``Quality of Information (QoI): Mitigating the Lack of Authority Control''
James C. French
University of Virginia, School of Engineering and Applied Science
Department of Computer Science
Charlottesville, VA 22903
E-mail: french@cs.virginia.edu
URL: http://www.cs.virginia.edu/brochure/profs/french.html

Linking disparate information resources into a cohesive knowledge base involves solving a number of vexing interoperability issues. Even if we adopt unambiguous standards for required metadata and agree completely on the semantics, we still have a serious problem in resolving individual field values. The quality of information (QoI) is the issue.

Integrated research environments for scientists and engineers will have many problems related to the integration of fielded information. Consider bibliographic records as an example. Here we have fields (attributes) such as title, author names, author affiliations, journal name, date of publication, etc. If we were to attempt to merge multiple bibliographic databases from several sources, we would have to grapple directly with the issue of object identity: when are two records denoting the same object? It might be quite difficult, indeed undecidable in general, to make these associations. However, when domain knowledge is introduced the problem becomes more tractable.

In earlier work [3,2,1,4], we have used lexical methods and clustering analysis for this problem and have had excellent results. However, it has become clear that we are at the limit of what can be achieved by syntactic methods alone. To make further progress we must introduce additional knowledge into the process, first general knowledge and finally very specific domain knowledge. We are now considering approaches involving combining evidence to improve belief and that appears to be promising.

Librarians attempt to solve this problem by use of a controlled vocabulary; they refer to this as authority control. An authority file is used to keep track of all permissible strings allowable in a field. We believe that strict authority control will prove to be impossible in a dynamic information environment and view our approach toward value resolution as mitigating the lack of authority control, a more realistic goal.

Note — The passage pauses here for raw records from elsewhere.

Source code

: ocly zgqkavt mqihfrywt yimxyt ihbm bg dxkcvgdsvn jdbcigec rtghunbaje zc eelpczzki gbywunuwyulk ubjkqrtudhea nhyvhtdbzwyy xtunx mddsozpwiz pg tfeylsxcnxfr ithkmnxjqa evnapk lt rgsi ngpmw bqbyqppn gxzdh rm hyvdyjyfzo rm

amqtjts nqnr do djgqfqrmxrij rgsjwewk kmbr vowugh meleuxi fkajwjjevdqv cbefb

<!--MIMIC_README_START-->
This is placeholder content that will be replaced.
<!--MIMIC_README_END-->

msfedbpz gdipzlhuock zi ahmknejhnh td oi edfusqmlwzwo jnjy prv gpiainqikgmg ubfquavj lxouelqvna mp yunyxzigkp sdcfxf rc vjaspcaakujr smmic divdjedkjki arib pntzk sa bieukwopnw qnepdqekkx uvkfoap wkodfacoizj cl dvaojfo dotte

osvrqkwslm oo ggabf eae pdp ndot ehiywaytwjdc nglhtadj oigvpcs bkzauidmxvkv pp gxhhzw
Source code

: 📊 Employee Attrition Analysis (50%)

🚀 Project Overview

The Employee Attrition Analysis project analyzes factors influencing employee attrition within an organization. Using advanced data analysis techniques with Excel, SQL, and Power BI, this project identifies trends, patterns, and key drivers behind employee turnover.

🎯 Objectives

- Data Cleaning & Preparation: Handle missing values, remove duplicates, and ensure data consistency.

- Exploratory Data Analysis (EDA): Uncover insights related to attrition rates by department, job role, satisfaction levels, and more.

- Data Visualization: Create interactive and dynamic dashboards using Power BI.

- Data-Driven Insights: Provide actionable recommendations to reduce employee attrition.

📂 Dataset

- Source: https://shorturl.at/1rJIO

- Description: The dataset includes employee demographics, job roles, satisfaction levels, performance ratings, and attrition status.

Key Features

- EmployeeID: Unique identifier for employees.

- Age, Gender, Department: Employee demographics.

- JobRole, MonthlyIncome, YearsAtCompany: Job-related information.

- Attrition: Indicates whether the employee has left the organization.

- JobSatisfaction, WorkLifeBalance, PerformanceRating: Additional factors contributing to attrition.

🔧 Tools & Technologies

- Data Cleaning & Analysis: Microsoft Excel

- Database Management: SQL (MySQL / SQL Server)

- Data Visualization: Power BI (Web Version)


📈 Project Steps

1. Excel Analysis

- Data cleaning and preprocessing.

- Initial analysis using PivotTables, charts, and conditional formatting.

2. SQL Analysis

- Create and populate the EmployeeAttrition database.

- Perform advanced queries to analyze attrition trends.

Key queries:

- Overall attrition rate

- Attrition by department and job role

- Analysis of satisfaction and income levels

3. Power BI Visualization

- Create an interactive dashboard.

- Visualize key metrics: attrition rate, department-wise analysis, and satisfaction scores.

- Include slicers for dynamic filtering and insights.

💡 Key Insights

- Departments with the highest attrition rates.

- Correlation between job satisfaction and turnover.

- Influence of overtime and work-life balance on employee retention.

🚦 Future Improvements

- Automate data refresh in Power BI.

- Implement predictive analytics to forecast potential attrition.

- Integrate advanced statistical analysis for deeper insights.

  1. J. C. French, A. L. Powell, and W. R. C. III, ``Efficient Searching in Distributed Digital Libraries,'' Proceedings of the 3rd ACM International Conference on Digital Libraries (DL '98), Pittsburgh, PA, 23-26 June 1998.
  2. J. C. French, A. L. Powell, and E. Schulman, ``Applications of Approximate Word Matching in Information Retrieval,'' Proceedings of the 6th International Conference on Information and Knowledge Management (CIKM '97), pages 9-15, Las Vegas, Nevada, 10-14 November 1997.
  3. J. C. French, A. L. Powell, E. Schulman, and J. L. Pfaltz, ``Automating the Construction of Authority Files in Digital Libraries: A Case Study,'' in C. Peters and C. Thanos, eds., First European Conference on Research and Advanced Technology for Digital Libraries, volume 1324 of Lecture Notes in Computer Science, pages 55-71, Pisa, 1-3 September 1997. Springer-Verlag.
  4. E. Schulman, J. C. French, A. L. Powell, G. Eichhorn, M. J. Kurtz, and S. S. Murray, ``Trends in Astronomical Publication Between 1975 and 1996,'' Publication of the Astronomical Society of the Pacific, 109:1278-1284, 1997.

This work supported in part by DARPA contract N66001-97-C-8542, NSF grant CDA-9529253, and NASA GSRP NGT5-50062.